Give back, word for word, the line that contains "### Code sample #" and all lines after it in the material, through the last; please include only these.

■ ■ ■

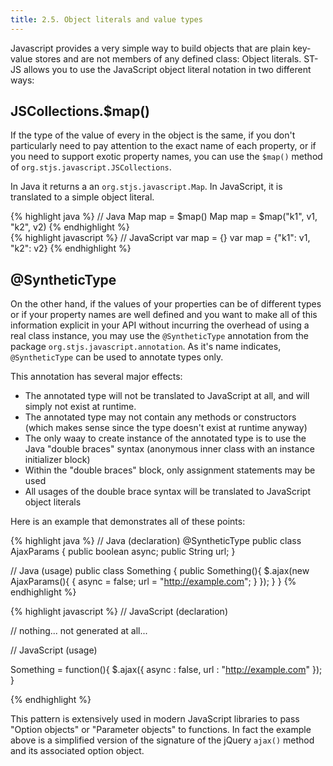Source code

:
 ```yaml
---
title: 2.5. Object literals and value types
---
```


Javascript provides a very simple way to build objects that are plain key-value stores and are not members of any
defined class: Object literals. ST-JS allows you to use the JavaScript object literal notation in two different ways:




## JSCollections.$map()

If the type of the value of every in the object is the same, if you don't particularly need to pay attention to
the exact name of each property, or if you need to support exotic property names, you can use the `$map()` method
of `org.stjs.javascript.JSCollections`.

In Java it returns a an `org.stjs.javascript.Map`. In JavaScript, it is translated to a simple object literal.

<div class="grid_6 alpha">
{% highlight java %}
// Java
Map<String, SomeType> map = $map()
Map<String, SomeType> map = $map("k1", v1, "k2", v2)
{% endhighlight %}
</div>
<div class="grid_6 omega">
{% highlight javascript %}
// JavaScript
var map = {}
var map = {"k1": v1, "k2": v2}
{% endhighlight %}
</div>
<div class="clear"></div>




## @SyntheticType

On the other hand, if the values of your properties can be of different types or if your property names are well defined
and you want to make all of this information explicit in your API without incurring the overhead of using a real class
instance, you may use the `@SyntheticType` annotation from the package `org.stjs.javascript.annotation`. As it's name
indicates, `@SyntheticType` can be used to annotate types only.

This annotation has several major effects:

 - The annotated type will not be translated to JavaScript at all, and will simply not exist at runtime.
 - The annotated type may not contain any methods or constructors (which makes sense since the type doesn't exist at
 runtime anyway)
 - The only waay to create instance of the annotated type is to use the Java "double braces" syntax (anonymous inner
 class with an instance initializer block)
 - Within the "double braces" block, only assignment statements may be used
 - All usages of the double brace syntax will be translated to JavaScript object literals

Here is an example that demonstrates all of these points:

<div class="grid_6 alpha">
{% highlight java %}
// Java (declaration)
@SyntheticType
public class AjaxParams {
    public boolean async;
    public String url;
}

// Java (usage)
public class Something {
    public Something(){
        $.ajax(new AjaxParams(){ {
            async = false;
            url = "http://example.com";
        } });
    }
}
{% endhighlight %}
</div>
<div class="grid_6 omega">
{% highlight javascript %}
// JavaScript (declaration)

// nothing... not generated at all...




// JavaScript (usage)

Something = function(){
    $.ajax({
        async : false,
        url : "http://example.com"
    });
}

{% endhighlight %}
</div>
<div class="clear"></div>

This pattern is extensively used in modern JavaScript libraries to pass "Option objects" or "Parameter objects" to
functions. In fact the example above is a simplified version of the signature of the jQuery `ajax()` method and its
associated option object.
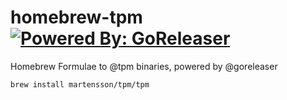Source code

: # homebrew-tpm [![Powered By: GoReleaser](https://img.shields.io/badge/powered%20by-goreleaser-green.svg?style=flat-square)](https://github.com/goreleaser)

Homebrew Formulae to @tpm binaries, powered by @goreleaser

```sh
brew install martensson/tpm/tpm
```
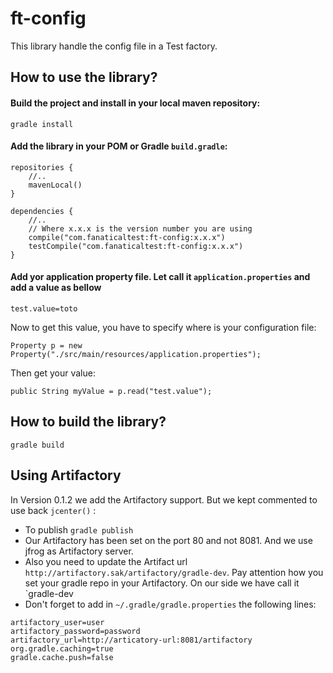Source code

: # ft-config

This library handle the config file in a Test factory.

## How to use the library?

#### Build the project and install in your local maven repository:
```
gradle install
```

#### Add the library in your POM or Gradle `build.gradle`:
```
repositories {
	//..
	mavenLocal()
}

dependencies {
    //..
    // Where x.x.x is the version number you are using
    compile("com.fanaticaltest:ft-config:x.x.x")
    testCompile("com.fanaticaltest:ft-config:x.x.x")
}
```
#### Add yor application property file. Let call it `application.properties` and add a value as bellow
```
test.value=toto
```
Now to get this value, you have to specify where is your configuration file:
```
Property p = new Property("./src/main/resources/application.properties");
```
Then get your value:
```
public String myValue = p.read("test.value");
```


## How to build the library?
```
gradle build
```

## Using Artifactory
In Version 0.1.2 we add the Artifactory support. But we kept commented to use back `jcenter()` :
* To publish `gradle publish`
* Our Artifactory has been set on the port 80 and not 8081. And we use jfrog as Artifactory server.
* Also you need to update the Artifact url `http://artifactory.sak/artifactory/gradle-dev`. Pay attention how you set your gradle repo in your Artifactory. On our side we have call it `gradle-dev
* Don't forget to add in `~/.gradle/gradle.properties` the following lines:
```
artifactory_user=user
artifactory_password=password
artifactory_url=http://articatory-url:8081/artifactory
org.gradle.caching=true
gradle.cache.push=false
```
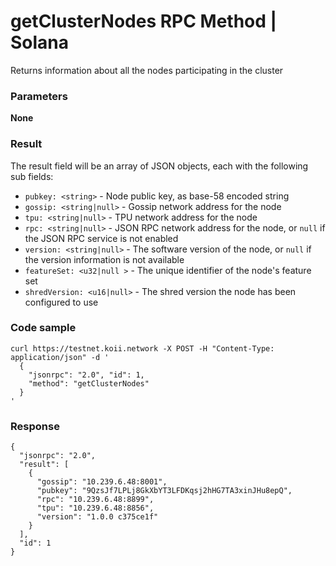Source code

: # getClusterNodes RPC Method | Solana
Returns information about all the nodes participating in the cluster

### Parameters #

**None**

### Result #

The result field will be an array of JSON objects, each with the following sub fields:

*   `pubkey: <string>` - Node public key, as base-58 encoded string
*   `gossip: <string|null>` - Gossip network address for the node
*   `tpu: <string|null>` - TPU network address for the node
*   `rpc: <string|null>` - JSON RPC network address for the node, or `null` if the JSON RPC service is not enabled
*   `version: <string|null>` - The software version of the node, or `null` if the version information is not available
*   `featureSet: <u32|null >` - The unique identifier of the node's feature set
*   `shredVersion: <u16|null>` - The shred version the node has been configured to use

### Code sample #

```
curl https://testnet.koii.network -X POST -H "Content-Type: application/json" -d '
  {
    "jsonrpc": "2.0", "id": 1,
    "method": "getClusterNodes"
  }
'
```


### Response #

```
{
  "jsonrpc": "2.0",
  "result": [
    {
      "gossip": "10.239.6.48:8001",
      "pubkey": "9QzsJf7LPLj8GkXbYT3LFDKqsj2hHG7TA3xinJHu8epQ",
      "rpc": "10.239.6.48:8899",
      "tpu": "10.239.6.48:8856",
      "version": "1.0.0 c375ce1f"
    }
  ],
  "id": 1
}
```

■ ■ ■

### PROBLEM SOLUTION
### Code sample #

```
curl https://testnet.koii.network -X POST -H "Content-Type: application/json" -d '
  {
    "jsonrpc": "2.0", "id": 1,
    "method": "getClusterNodes"
  }
'
```


### Response #

```
{
  "jsonrpc": "2.0",
  "result": [
    {
      "gossip": "10.239.6.48:8001",
      "pubkey": "9QzsJf7LPLj8GkXbYT3LFDKqsj2hHG7TA3xinJHu8epQ",
      "rpc": "10.239.6.48:8899",
      "tpu": "10.239.6.48:8856",
      "version": "1.0.0 c375ce1f"
    }
  ],
  "id": 1
}
```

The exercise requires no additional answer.